日常/数理/旅や触れた作品の留書/思考の道草 などについて書いています。

はじまりの99記事を振り返る

 

 100記事目である。ブログを始めたのが2016年11月だったから、約4年での区切りとなった。平均すると1ヶ月に2記事程度の投稿だ。統計的にみれば意外と悪くないペースのように思えるが、1文字も書かない月もあれば、反対にひと月に5つも6つも公開する月もあったので、感覚と実際のペースには正直少々の乖離がある。

「西暦が本のページ数だとすれば、元号というのは日本独自の『章』だ」とタモリ氏は言った。ブログの記事1つが1ページを成すとすれば、そのいくつかがまとまってある特徴をもつこともあるだろう。せっかくの区切りなので、この際気恥ずかしさは捨てて、ブログ『ライ麦畑で叫ばせて』の変遷を客観的に振り返ってみたい。

 

1.  模索期:まずは既存の型にはめてみる

 子どもは他人の真似をすることによって成長していく。まとまった文章を継続して書くことに初めて挑戦したブログの初期は、まさに既存の何かを真似る段階であった。

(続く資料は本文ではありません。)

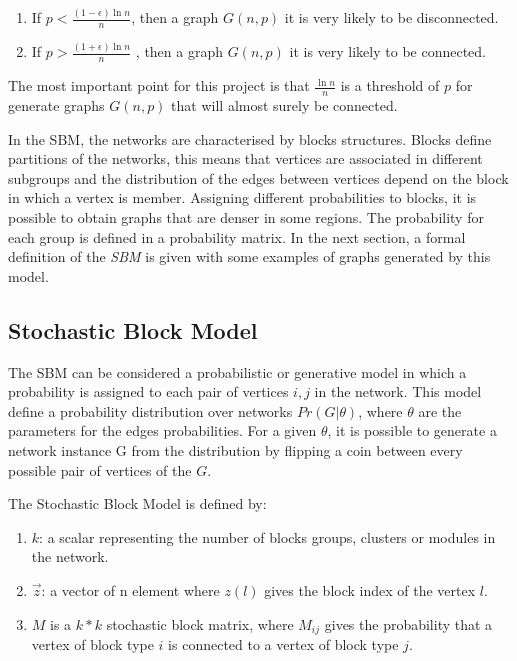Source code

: \begin{enumerate}
\item If $p<{\tfrac {(1-\epsilon )\ln n}{n}}$, then a graph $G(n, p)$ it is very likely to be disconnected.
\item If $p>{\tfrac {(1+\epsilon )\ln n}{n}}$ , then a graph $G(n, p)$ it is very likely to be connected.
\end{enumerate}

The most important point for this project is that ${\tfrac {\ln n}{n}}$ is a threshold of $p$ for generate graphs $G(n, p)$ that will almost surely be connected. 

In the SBM, the networks are characterised by blocks structures. Blocks define partitions of the networks, this means that vertices are associated in different subgroups and the distribution of the edges between vertices depend on the block in which a vertex is member. Assigning different probabilities to blocks, it is possible to obtain graphs that are denser in some regions. The probability for each group is defined in a probability matrix. In the next section, a formal definition of the \textit{SBM} is given with some examples of graphs generated by this model.

\subsection{Stochastic Block Model}

The SBM can be considered a probabilistic or generative model in which a probability is assigned to each pair of vertices $i,j$ in the network. This model define a probability distribution over networks $Pr(G | \theta)$, where $\theta$ are the parameters for the edges probabilities. For a given $\theta$, it is possible to generate a network instance G from the distribution by flipping a coin between every possible pair of vertices of the $G$. 

The Stochastic Block Model is defined by: 
\begin{enumerate}

    \item $k$: a scalar representing the number of blocks groups, clusters or modules in the network.
    \item $\overrightarrow{z}$: a vector of n element where $z(l)$ gives the block index of the vertex $l$.
    \item $M$ is a $k * k$ stochastic block matrix, where $M_{ij}$ gives the probability that a vertex of block type $i$ is connected to a vertex of block type $j$.
\end{enumerate}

 この期間には、記事4「誰が最後に笑ったか 」や記事5「ブルターニュの風は高く」、記事14「国境は別れの顔」のように、TVアニメ『ルパン三世』のタイトルになぞらえて、その題に適当な内容を記述したものが多くみられる。タイトルという「お題」を与えられるとやはり書きやすかったのだろう。

 さらに、記事29「京都を盗め(1)」シリーズのように、旅の記録や近況などを、自分が何者かになりきってフィクション風に書き上げたものもいくつか存在する。これも、自分をありがちなキャラクターに当てはめてやることで文章を書きやすくした格好だ。

 記事9「時間軸の交錯」や記事19「彼は地球防衛隊」のように、いま振り返ると自分らしい書き方ができていたものも稀にあるが、ブログ開始からおよそ3分の1は、出来事を既存の型にはめて、書き方を模索していた。

 

2.  発見期:自分の得意な型をみつける

 やがて記事を書き慣れてくると、既存の型にはめて記すだけだったところから、書きたい主題と過去の記憶や経験とを持ち出して、両者の類似性や相違性を考察するようになってくる。中期はこの構成の記事の数がぐっと増えた。言ってしまえば「味を占めちまった」状態である。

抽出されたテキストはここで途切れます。